Mahkemece bozma ilamına uyularak, davalının 26.03.2007 tarihinde mütemerrit olduğu, bu tarihten 11.03.2010 (dava tarihi) tarihine kadar ariyet olarak verilen malzemelerin davacıya teslim edilmemesi nedeniyle oluşan 1081 günlük gecikme sonucu günlüğü 100 USD’den yapılan hesaplama neticesinde oluşacak tutardan davalının sorumlu olduğunun belirlendiği bu konuda ayrıca bilirkişi raporu aldırılmasına gerek duyulmadığı böylece davacının bu kaleme yönelik 2.000,00 USD talebinde haklı bulunduğu gerekçesiyle, daha önce verilen kararın davalı yanca temyiz edilmemek suretiyle davacı tarafın bozma ilamı kapsamında reddolunarak hükmün kesinleşmiş kısımlarının aynen tekrarına, iade tutanağında yazılı ariyet menkuller iade edilmiş bulunduğundan bu menkuller yönünden dava konusu kalmadığından karar verilmesine yer olmadığına, davacıya, davalı yanca iade edilmeyen toplam yedi adet malzemenin iadesine, iade edilmediği takdirde dava tarihindeki bedelleri olan 1.040,00 TL’nin davalıdan tahsiline, fazla istemin reddine, sözleşmenin ihlali nedeniyle cezai şart talebinin kabulüyle, 5.000,00 TL cezai şartın 26.03.2007 tarihinden itibaren avans faizi işletilerek davalılardan müteselsilen tahsiline, ariyet menkullerin iade edilmemesinden kaynaklanan 2.000,00 USD cezai şartın dava tarihinden itibaren 3095 sayılı Kanun’un 4/a maddesi uyarınca Devlet bankalarınca bir yıllık vadeli USD mevduatına verilen en yüksek faiz oranın da temerrüt faizi işletilerek davalılardan müteselsilen tahsiline karar verilmiş, hüküm taraf vekillerince temyiz edilmiştir.

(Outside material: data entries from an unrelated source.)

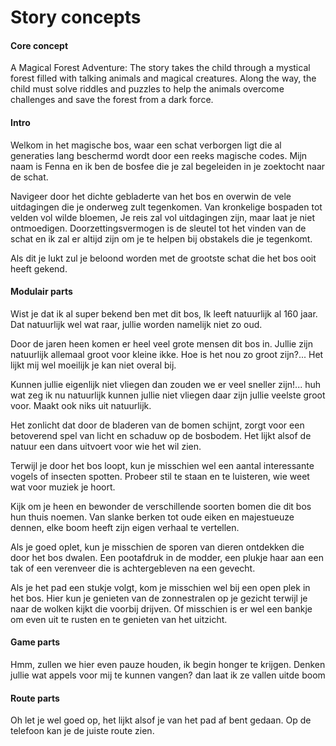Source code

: # Story concepts

#### Core concept

A Magical Forest Adventure: The story takes the child through a mystical forest filled with talking animals and magical creatures. Along the way, the child must solve riddles and puzzles to help the animals overcome challenges and save the forest from a dark force.

#### Intro

Welkom in het magische bos, waar een schat verborgen ligt die al generaties lang beschermd wordt door een reeks magische codes. Mijn naam is Fenna en ik ben de bosfee die je zal begeleiden in je zoektocht naar de schat.

Navigeer door het dichte gebladerte van het bos en overwin de vele uitdagingen die je onderweg zult tegenkomen. Van kronkelige bospaden tot velden vol wilde bloemen, Je reis zal vol uitdagingen zijn, maar laat je niet ontmoedigen. Doorzettingsvermogen is de sleutel tot het vinden van de schat en ik zal er altijd zijn om je te helpen bij obstakels die je tegenkomt.

Als dit je lukt zul je beloond worden met de grootste schat die het bos ooit heeft gekend.

#### Modulair parts

Wist je dat ik al super bekend ben met dit bos, Ik leeft natuurlijk al 160 jaar. Dat natuurlijk wel wat raar, jullie worden namelijk niet zo oud.

Door de jaren heen komen er heel veel grote mensen dit bos in. Jullie zijn natuurlijk allemaal groot voor kleine ikke. Hoe is het nou zo groot zijn?... Het lijkt mij wel moeilijk je kan niet overal bij.

Kunnen jullie eigenlijk niet vliegen dan zouden we er veel sneller zijn!... huh wat zeg ik nu natuurlijk kunnen jullie niet vliegen daar zijn jullie veelste groot voor. Maakt ook niks uit natuurlijk.

Het zonlicht dat door de bladeren van de bomen schijnt, zorgt voor een betoverend spel van licht en schaduw op de bosbodem. Het lijkt alsof de natuur een dans uitvoert voor wie het wil zien.

Terwijl je door het bos loopt, kun je misschien wel een aantal interessante vogels of insecten spotten. Probeer stil te staan en te luisteren, wie weet wat voor muziek je hoort.

Kijk om je heen en bewonder de verschillende soorten bomen die dit bos hun thuis noemen. Van slanke berken tot oude eiken en majestueuze dennen, elke boom heeft zijn eigen verhaal te vertellen.

Als je goed oplet, kun je misschien de sporen van dieren ontdekken die door het bos dwalen. Een pootafdruk in de modder, een plukje haar aan een tak of een verenveer die is achtergebleven na een gevecht.

Als je het pad een stukje volgt, kom je misschien wel bij een open plek in het bos. Hier kun je genieten van de zonnestralen op je gezicht terwijl je naar de wolken kijkt die voorbij drijven. Of misschien is er wel een bankje om even uit te rusten en te genieten van het uitzicht.

#### Game parts

Hmm, zullen we hier even pauze houden, ik begin honger te krijgen. Denken jullie wat appels voor mij te kunnen vangen? dan laat ik ze vallen uitde boom

#### Route parts

Oh let je wel goed op, het lijkt alsof je van het pad af bent gedaan. Op de telefoon kan je de juiste route zien.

1- Dosyadaki yazılara kararın dayandığı delillerle gerektirici sebeplere, delillerin takdirinde bir isabetsizlik bulunmamasına göre, davalı vekilinin aşağıdaki bendin kapsamı dışında kalan diğer temyiz itirazlarının reddine karar vermek gerekmiştir.
2- Davalı vekilince bozma ilamı sonrasında dosyaya sunulan 30.09.2013 tarihli yazılı beyanlarda; malların değeri ile istenilen cezai şart arasında büyük orantısızlık olduğu ve talep olunan cezai şartın çok yüksek bulunduğu bildirilmiştir. Bu durum karşısında mahkemece, davacı tarafın cezai şart istemine konu tutarın fahiş olup olmadığının tespitine yönelik bu meblağın davalının ticari bakımından mahvına yol açıp açmayacağı hususunun saptanması için davalı ticari defter ve kayıtları üzerinde inceleme yaptırılıp uzman bir bilirkişiden rapor aldırılarak ayrıca davacı yanın BK 49/1. maddesi uyarınca zararın artmasına sebebiyet verip vermediği hususu üzerinde de durularak, varılacak uygun sonuç dairesinde bir karar verilmesi gerekirken eksik incelemeyle yazılı şekilde hüküm tesisinde görülmediği gibi, öte yandan ariyet olarak teslim edilen malzemelerin iadesi istemine konu 06.03.2007 tarihli ihtarnamesinin davalılara 14.03.2007 tarihinde tebliğ olduğu ve verilen onbeş günlük süre neticesinde davalılara temerrüt tarihlerinin 30.03.2007 tarihinde oluştuğunun gözetilmeksizin mahkemece cezai şart hesaplanmasına konu temerrüt tarihinin 26.03.2007 olarak esas alınması da bozmayı gerektirmiştir.
SONUÇ:Yukarıda (1) nolu bentte açıklanan nedenlerle davalı vekilinin öteki temyiz itirazlarının reddine, (2) nolu bentte açıklanan nedenlerle hükmün davalı yararına BOZULMASINA, bozma biçimine göre davacı vekilinin temyiz itirazlarının şimdilik incelenmesine yer olmadığına, peşin harcın istek halinde iadesine, 19.11.2014 gününde oybirliğiyle karar verildi.